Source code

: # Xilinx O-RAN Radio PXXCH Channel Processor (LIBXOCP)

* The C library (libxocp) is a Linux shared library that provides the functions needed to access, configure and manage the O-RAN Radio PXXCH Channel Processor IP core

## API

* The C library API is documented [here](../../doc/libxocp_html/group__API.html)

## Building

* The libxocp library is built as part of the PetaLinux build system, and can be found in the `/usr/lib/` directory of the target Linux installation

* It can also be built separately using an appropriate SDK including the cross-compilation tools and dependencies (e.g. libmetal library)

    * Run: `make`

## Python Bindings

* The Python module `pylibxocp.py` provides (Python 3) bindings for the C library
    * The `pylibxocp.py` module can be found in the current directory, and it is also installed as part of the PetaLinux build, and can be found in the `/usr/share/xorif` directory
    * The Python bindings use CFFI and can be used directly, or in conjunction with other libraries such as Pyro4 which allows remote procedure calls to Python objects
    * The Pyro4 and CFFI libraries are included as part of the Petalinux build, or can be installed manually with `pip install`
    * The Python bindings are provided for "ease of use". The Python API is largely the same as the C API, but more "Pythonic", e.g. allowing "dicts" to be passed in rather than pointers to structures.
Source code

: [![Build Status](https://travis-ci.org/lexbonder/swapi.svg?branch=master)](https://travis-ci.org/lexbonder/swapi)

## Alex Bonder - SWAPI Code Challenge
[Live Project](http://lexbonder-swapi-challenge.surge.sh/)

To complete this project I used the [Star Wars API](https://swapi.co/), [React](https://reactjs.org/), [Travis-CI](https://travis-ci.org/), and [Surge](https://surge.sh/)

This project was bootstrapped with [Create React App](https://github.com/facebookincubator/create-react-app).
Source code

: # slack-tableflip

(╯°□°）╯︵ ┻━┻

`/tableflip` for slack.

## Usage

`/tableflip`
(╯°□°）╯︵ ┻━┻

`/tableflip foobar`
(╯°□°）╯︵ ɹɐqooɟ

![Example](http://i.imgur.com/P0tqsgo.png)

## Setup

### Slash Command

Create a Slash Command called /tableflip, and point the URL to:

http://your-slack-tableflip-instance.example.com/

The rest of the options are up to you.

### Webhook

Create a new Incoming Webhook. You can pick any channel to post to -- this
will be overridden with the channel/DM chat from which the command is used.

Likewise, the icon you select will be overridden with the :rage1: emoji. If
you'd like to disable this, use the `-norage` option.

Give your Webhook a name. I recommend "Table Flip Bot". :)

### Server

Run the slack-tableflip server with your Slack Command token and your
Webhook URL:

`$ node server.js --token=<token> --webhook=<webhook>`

▸ Work instruction
Within the listing above, find every line containing the string "libraries" and return it.

▸ Problem solution
    * The Python bindings use CFFI and can be used directly, or in conjunction with other libraries such as Pyro4 which allows remote procedure calls to Python objects
    * The Pyro4 and CFFI libraries are included as part of the Petalinux build, or can be installed manually with `pip install`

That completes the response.